----- Source data -----
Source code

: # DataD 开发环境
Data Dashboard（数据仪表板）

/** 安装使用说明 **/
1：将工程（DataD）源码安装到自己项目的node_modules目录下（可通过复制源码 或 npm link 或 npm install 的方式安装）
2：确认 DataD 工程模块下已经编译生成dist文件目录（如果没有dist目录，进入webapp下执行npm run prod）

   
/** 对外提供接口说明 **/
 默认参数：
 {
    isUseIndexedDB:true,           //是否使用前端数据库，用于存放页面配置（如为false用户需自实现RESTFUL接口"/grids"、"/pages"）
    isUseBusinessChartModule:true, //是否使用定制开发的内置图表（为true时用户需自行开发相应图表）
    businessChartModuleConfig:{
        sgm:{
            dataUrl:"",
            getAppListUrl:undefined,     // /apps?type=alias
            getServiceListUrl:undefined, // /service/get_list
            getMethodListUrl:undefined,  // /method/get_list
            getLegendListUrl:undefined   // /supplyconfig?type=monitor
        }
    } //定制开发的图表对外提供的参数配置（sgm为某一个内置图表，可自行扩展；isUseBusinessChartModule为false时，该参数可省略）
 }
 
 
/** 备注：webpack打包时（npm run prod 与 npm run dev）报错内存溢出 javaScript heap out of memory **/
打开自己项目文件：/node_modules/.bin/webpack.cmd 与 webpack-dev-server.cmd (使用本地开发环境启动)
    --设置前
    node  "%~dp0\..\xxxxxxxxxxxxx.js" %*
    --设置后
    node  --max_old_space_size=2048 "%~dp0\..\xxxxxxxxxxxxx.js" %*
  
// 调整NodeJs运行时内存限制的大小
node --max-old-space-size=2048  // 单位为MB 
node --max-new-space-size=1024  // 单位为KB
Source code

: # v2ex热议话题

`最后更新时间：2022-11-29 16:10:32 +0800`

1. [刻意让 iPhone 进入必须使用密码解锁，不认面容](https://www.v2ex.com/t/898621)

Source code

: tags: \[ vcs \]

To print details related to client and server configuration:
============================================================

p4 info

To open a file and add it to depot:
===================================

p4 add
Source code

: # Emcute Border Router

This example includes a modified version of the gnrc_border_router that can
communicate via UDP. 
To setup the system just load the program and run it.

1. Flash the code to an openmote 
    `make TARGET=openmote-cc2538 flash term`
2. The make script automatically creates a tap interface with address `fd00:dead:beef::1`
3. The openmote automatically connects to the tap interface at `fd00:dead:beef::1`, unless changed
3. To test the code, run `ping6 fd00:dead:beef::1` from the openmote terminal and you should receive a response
-----
Each line of the data is to be written out again exactly.

• Output of the exercise
Source code

: # DataD 开发环境
Data Dashboard（数据仪表板）

/** 安装使用说明 **/
1：将工程（DataD）源码安装到自己项目的node_modules目录下（可通过复制源码 或 npm link 或 npm install 的方式安装）
2：确认 DataD 工程模块下已经编译生成dist文件目录（如果没有dist目录，进入webapp下执行npm run prod）

   
/** 对外提供接口说明 **/
 默认参数：
 {
    isUseIndexedDB:true,           //是否使用前端数据库，用于存放页面配置（如为false用户需自实现RESTFUL接口"/grids"、"/pages"）
    isUseBusinessChartModule:true, //是否使用定制开发的内置图表（为true时用户需自行开发相应图表）
    businessChartModuleConfig:{
        sgm:{
            dataUrl:"",
            getAppListUrl:undefined,     // /apps?type=alias
            getServiceListUrl:undefined, // /service/get_list
            getMethodListUrl:undefined,  // /method/get_list
            getLegendListUrl:undefined   // /supplyconfig?type=monitor
        }
    } //定制开发的图表对外提供的参数配置（sgm为某一个内置图表，可自行扩展；isUseBusinessChartModule为false时，该参数可省略）
 }
 
 
/** 备注：webpack打包时（npm run prod 与 npm run dev）报错内存溢出 javaScript heap out of memory **/
打开自己项目文件：/node_modules/.bin/webpack.cmd 与 webpack-dev-server.cmd (使用本地开发环境启动)
    --设置前
    node  "%~dp0\..\xxxxxxxxxxxxx.js" %*
    --设置后
    node  --max_old_space_size=2048 "%~dp0\..\xxxxxxxxxxxxx.js" %*
  
// 调整NodeJs运行时内存限制的大小
node --max-old-space-size=2048  // 单位为MB 
node --max-new-space-size=1024  // 单位为KB
Source code

: # v2ex热议话题

`最后更新时间：2022-11-29 16:10:32 +0800`

1. [刻意让 iPhone 进入必须使用密码解锁，不认面容](https://www.v2ex.com/t/898621)

Source code

: tags: \[ vcs \]

To print details related to client and server configuration:
============================================================

p4 info

To open a file and add it to depot:
===================================

p4 add
Source code

: # Emcute Border Router

This example includes a modified version of the gnrc_border_router that can
communicate via UDP. 
To setup the system just load the program and run it.

1. Flash the code to an openmote 
    `make TARGET=openmote-cc2538 flash term`
2. The make script automatically creates a tap interface with address `fd00:dead:beef::1`
3. The openmote automatically connects to the tap interface at `fd00:dead:beef::1`, unless changed
3. To test the code, run `ping6 fd00:dead:beef::1` from the openmote terminal and you should receive a response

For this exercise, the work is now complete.